If asked to explain SZ to another person, I suggest you start with what you do know. That is, start with how it affects you as a person either in or out of psychosis. The fear, maybe the difficulties in thinking, and other symptoms. Take hallucinations. You can describe not only the contents, but in some sense also the form of this experience. For instance, my hallucinations came across as extremely authoritative. It was kind of like they had huge amounts of charisma, what they asserted came across as not to be doubted. And so on.

Thought Insertion - this is sometimes said to be very difficult up to not-understandable for the people not familiar with SZ. I try to explain what it is like by analogy. Everyone is familiar with the phenomenon of some of our thoughts occurring to us as inner speech. I typically compare this to an ordinary walk through the park. Both are activities. Theoretical discussions aside, we experience these actions typically as under our command. When walking, we feel in control and the body is typically doing exactly what is intended. So it is - as a rule - for ordinary inner speech. Then I ask the one I’m speaking to, to imagine walking through the park and tripping over some branch. And to imagine how the movements of his body are experienced then. The sense of being in control over the movements is temporarily gone in such cases. But, it seems obvious to the non-SZ, they still feel it is them who are falling in an important sense. The movements of the body in falling, though not initiated by them, are surely happening to them. I typically compare intrusive thoughts/inner-speech to such a way of describing involuntary movement. Inserted thoughts, may in turn be compared by the experience of being pushed.

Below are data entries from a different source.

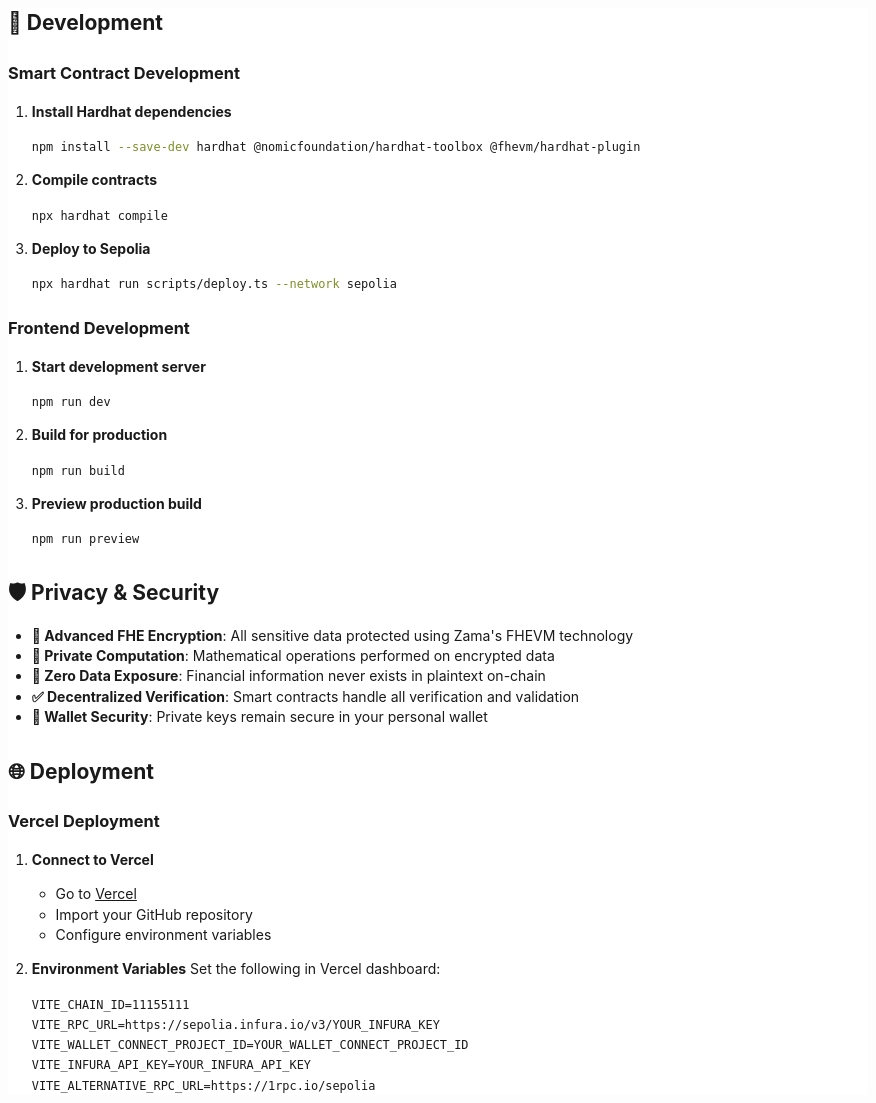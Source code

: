 ## 🔧 Development

### Smart Contract Development

1. **Install Hardhat dependencies**
   ```bash
   npm install --save-dev hardhat @nomicfoundation/hardhat-toolbox @fhevm/hardhat-plugin
   ```

2. **Compile contracts**
   ```bash
   npx hardhat compile
   ```

3. **Deploy to Sepolia**
   ```bash
   npx hardhat run scripts/deploy.ts --network sepolia
   ```

### Frontend Development

1. **Start development server**
   ```bash
   npm run dev
   ```

2. **Build for production**
   ```bash
   npm run build
   ```

3. **Preview production build**
   ```bash
   npm run preview
   ```

## 🛡️ Privacy & Security

- **🔐 Advanced FHE Encryption**: All sensitive data protected using Zama's FHEVM technology
- **🧮 Private Computation**: Mathematical operations performed on encrypted data
- **🚫 Zero Data Exposure**: Financial information never exists in plaintext on-chain
- **✅ Decentralized Verification**: Smart contracts handle all verification and validation
- **🔑 Wallet Security**: Private keys remain secure in your personal wallet

## 🌐 Deployment

### Vercel Deployment

1. **Connect to Vercel**
   - Go to [Vercel](https://vercel.com)
   - Import your GitHub repository
   - Configure environment variables

2. **Environment Variables**
   Set the following in Vercel dashboard:
   ```
   VITE_CHAIN_ID=11155111
   VITE_RPC_URL=https://sepolia.infura.io/v3/YOUR_INFURA_KEY
   VITE_WALLET_CONNECT_PROJECT_ID=YOUR_WALLET_CONNECT_PROJECT_ID
   VITE_INFURA_API_KEY=YOUR_INFURA_API_KEY
   VITE_ALTERNATIVE_RPC_URL=https://1rpc.io/sepolia
   ```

Personally I strongly suspect that the average person you talk to about SZ, idk, anyone not happening to be a neuroscientist, will ‘get’ me a lot better when I try to describe my experiences in such a way. I am only speculating here, but I assume that the average person is interested in how you are/were doing, not so much how your brain is doing. These two different but related questions, can be said to amount to the same question - yet in different languages. Scientists are working hard to find a way to translate the two. But the average person doesn’t know the neuro-language. I mean, one has to know quite a lot of context about the ordinary workings of a brain, before the notions of such an explanation make sense at all to the listener. To go about introducing this context in order to express how you are feeling, seems to me to amount to someone asking you a question in English, and then teaching him Chinese to be able to answer it in Chinese. While you might as well answer in English.